◆ **Requirement**
Repeat nothing but the lines below running from the one containing "- rho (Density): 8908 kg/m3" to the one containing "48 (2024) 411-425.". Keep both end lines.

◆ **Records provided**
- Opening Delimiter -

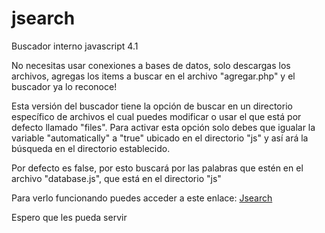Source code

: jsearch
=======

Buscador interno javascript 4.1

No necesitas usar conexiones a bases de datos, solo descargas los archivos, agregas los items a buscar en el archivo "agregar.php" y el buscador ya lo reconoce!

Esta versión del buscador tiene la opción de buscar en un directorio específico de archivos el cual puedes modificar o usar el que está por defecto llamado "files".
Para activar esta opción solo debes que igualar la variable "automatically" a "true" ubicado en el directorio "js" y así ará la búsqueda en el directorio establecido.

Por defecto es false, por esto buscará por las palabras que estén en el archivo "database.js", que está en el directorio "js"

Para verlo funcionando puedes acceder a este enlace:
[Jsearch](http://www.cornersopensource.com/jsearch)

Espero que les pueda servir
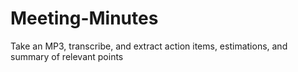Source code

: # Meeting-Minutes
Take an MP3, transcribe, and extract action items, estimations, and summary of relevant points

- Closing Delimiter -
- Opening Delimiter -

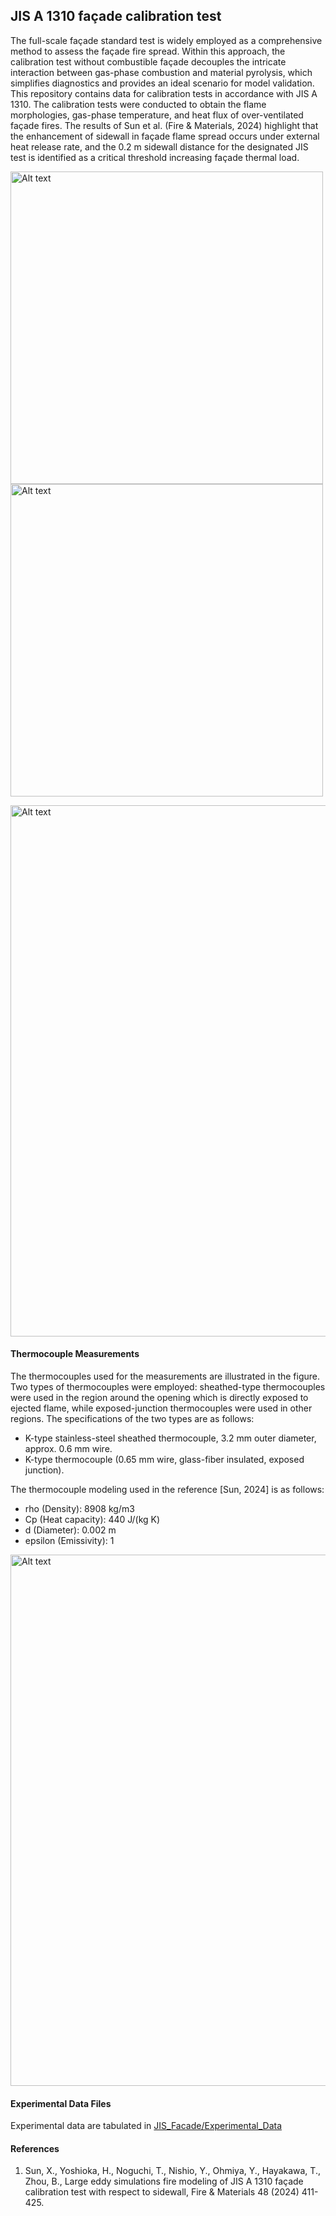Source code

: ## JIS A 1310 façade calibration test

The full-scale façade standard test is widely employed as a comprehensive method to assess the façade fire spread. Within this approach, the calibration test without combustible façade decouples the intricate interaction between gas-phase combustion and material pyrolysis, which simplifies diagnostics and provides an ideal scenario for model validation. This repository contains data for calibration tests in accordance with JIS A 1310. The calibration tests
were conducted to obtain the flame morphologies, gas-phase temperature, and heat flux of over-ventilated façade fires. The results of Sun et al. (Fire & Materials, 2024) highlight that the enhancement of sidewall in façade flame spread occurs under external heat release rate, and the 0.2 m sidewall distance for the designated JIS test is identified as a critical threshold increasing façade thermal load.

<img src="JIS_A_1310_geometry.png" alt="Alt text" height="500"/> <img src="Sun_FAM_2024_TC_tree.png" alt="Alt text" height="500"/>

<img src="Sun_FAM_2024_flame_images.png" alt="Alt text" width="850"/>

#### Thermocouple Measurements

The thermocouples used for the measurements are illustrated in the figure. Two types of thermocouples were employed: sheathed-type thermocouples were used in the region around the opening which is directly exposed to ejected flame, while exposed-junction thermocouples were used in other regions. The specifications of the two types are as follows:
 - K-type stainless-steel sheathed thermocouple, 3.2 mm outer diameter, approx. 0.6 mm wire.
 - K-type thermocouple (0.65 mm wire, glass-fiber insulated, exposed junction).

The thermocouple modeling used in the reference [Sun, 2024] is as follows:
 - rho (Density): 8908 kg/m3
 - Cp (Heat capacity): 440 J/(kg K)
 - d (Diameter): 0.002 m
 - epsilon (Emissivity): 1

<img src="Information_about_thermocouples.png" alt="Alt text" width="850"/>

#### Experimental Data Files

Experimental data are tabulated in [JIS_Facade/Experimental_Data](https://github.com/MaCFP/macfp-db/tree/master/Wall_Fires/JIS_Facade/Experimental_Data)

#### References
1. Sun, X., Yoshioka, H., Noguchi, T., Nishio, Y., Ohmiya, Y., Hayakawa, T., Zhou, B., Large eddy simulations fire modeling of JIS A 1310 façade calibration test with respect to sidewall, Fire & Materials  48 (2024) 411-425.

- Closing Delimiter -
- Opening Delimiter -

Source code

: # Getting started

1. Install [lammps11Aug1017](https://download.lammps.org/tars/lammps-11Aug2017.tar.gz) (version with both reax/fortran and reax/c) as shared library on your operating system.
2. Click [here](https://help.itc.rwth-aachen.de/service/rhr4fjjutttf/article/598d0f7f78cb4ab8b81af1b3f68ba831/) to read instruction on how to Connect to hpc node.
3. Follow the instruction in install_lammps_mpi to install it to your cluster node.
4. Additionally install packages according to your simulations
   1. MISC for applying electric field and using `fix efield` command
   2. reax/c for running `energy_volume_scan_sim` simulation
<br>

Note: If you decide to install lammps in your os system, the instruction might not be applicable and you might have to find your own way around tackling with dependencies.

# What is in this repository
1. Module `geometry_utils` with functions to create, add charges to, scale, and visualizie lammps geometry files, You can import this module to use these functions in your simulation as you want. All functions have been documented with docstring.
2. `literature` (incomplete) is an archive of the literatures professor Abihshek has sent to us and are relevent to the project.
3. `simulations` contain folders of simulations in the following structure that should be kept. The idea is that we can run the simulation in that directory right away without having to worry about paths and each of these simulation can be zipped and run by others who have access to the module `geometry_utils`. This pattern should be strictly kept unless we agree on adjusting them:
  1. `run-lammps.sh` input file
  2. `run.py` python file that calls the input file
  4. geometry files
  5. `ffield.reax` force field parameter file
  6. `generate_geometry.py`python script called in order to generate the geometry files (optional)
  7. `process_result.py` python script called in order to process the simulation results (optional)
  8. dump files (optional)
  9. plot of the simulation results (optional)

- Closing Delimiter -

◆ **Exercise solution**
 - rho (Density): 8908 kg/m3
 - Cp (Heat capacity): 440 J/(kg K)
 - d (Diameter): 0.002 m
 - epsilon (Emissivity): 1

<img src="Information_about_thermocouples.png" alt="Alt text" width="850"/>

#### Experimental Data Files

Experimental data are tabulated in [JIS_Facade/Experimental_Data](https://github.com/MaCFP/macfp-db/tree/master/Wall_Fires/JIS_Facade/Experimental_Data)

#### References
1. Sun, X., Yoshioka, H., Noguchi, T., Nishio, Y., Ohmiya, Y., Hayakawa, T., Zhou, B., Large eddy simulations fire modeling of JIS A 1310 façade calibration test with respect to sidewall, Fire & Materials  48 (2024) 411-425.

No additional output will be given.